Only lines with the string "Algorithmus" should be returned from the data below.

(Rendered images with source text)
+ + + + +

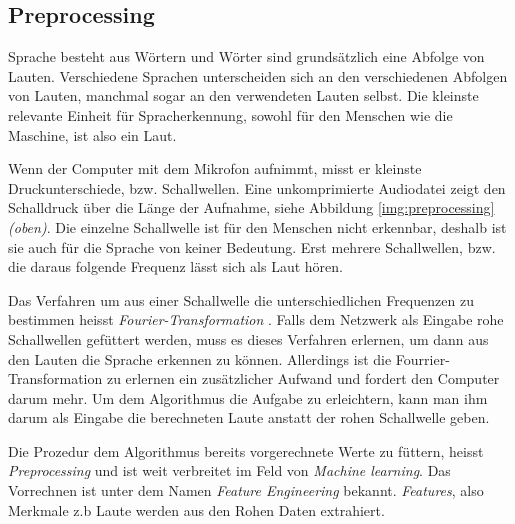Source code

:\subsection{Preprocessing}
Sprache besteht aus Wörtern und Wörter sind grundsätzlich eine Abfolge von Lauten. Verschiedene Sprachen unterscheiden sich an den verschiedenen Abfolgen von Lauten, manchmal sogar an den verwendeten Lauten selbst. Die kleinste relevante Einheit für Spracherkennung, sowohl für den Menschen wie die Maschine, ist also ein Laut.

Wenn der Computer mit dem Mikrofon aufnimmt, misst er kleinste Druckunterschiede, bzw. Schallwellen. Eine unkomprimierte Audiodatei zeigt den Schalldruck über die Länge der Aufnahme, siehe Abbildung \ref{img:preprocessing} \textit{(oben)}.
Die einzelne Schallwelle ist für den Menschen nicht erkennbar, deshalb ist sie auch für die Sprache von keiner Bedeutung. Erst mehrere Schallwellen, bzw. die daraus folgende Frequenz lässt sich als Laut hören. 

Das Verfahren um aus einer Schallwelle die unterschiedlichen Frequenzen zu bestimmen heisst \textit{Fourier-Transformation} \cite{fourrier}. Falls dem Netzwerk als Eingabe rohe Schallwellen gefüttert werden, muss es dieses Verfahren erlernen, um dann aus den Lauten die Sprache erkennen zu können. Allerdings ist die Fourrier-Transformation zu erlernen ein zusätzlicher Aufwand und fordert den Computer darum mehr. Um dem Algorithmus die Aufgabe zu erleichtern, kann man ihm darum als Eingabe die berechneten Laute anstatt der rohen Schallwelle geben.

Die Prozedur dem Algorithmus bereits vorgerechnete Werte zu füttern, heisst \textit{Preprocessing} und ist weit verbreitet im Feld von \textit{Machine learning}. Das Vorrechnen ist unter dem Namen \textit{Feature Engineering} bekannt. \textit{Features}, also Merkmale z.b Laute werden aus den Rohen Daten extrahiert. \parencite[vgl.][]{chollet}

+ + + + +

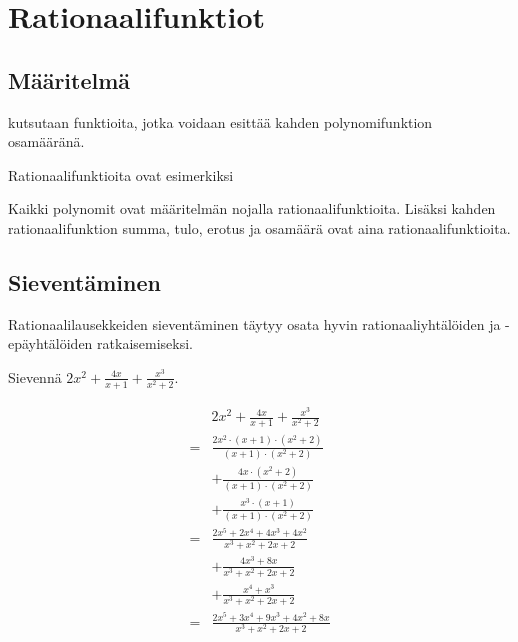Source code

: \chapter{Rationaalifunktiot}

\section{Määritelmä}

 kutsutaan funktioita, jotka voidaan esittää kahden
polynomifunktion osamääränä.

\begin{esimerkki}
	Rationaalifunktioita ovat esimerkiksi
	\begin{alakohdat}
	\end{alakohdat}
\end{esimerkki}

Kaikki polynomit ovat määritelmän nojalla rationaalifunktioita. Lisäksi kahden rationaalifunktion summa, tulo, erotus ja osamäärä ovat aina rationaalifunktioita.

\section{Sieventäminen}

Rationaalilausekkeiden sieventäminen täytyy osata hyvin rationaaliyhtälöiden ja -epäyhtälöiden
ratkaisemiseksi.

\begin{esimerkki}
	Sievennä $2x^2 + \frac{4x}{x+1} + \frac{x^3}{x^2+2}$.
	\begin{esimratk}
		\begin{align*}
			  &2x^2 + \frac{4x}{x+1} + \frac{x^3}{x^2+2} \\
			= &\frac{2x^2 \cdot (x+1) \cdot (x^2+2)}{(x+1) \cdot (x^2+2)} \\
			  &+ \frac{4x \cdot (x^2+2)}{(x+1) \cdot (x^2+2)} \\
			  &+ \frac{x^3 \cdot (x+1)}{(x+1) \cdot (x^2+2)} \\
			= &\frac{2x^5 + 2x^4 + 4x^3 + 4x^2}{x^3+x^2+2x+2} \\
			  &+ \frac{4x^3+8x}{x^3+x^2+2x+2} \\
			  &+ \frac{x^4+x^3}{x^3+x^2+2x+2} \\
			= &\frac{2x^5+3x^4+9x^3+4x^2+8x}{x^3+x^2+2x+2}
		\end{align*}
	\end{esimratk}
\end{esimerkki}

+ + + + +

EXERCISE RESULT:
Das Verfahren um aus einer Schallwelle die unterschiedlichen Frequenzen zu bestimmen heisst \textit{Fourier-Transformation} \cite{fourrier}. Falls dem Netzwerk als Eingabe rohe Schallwellen gefüttert werden, muss es dieses Verfahren erlernen, um dann aus den Lauten die Sprache erkennen zu können. Allerdings ist die Fourrier-Transformation zu erlernen ein zusätzlicher Aufwand und fordert den Computer darum mehr. Um dem Algorithmus die Aufgabe zu erleichtern, kann man ihm darum als Eingabe die berechneten Laute anstatt der rohen Schallwelle geben.
Die Prozedur dem Algorithmus bereits vorgerechnete Werte zu füttern, heisst \textit{Preprocessing} und ist weit verbreitet im Feld von \textit{Machine learning}. Das Vorrechnen ist unter dem Namen \textit{Feature Engineering} bekannt. \textit{Features}, also Merkmale z.b Laute werden aus den Rohen Daten extrahiert. \parencite[vgl.][]{chollet}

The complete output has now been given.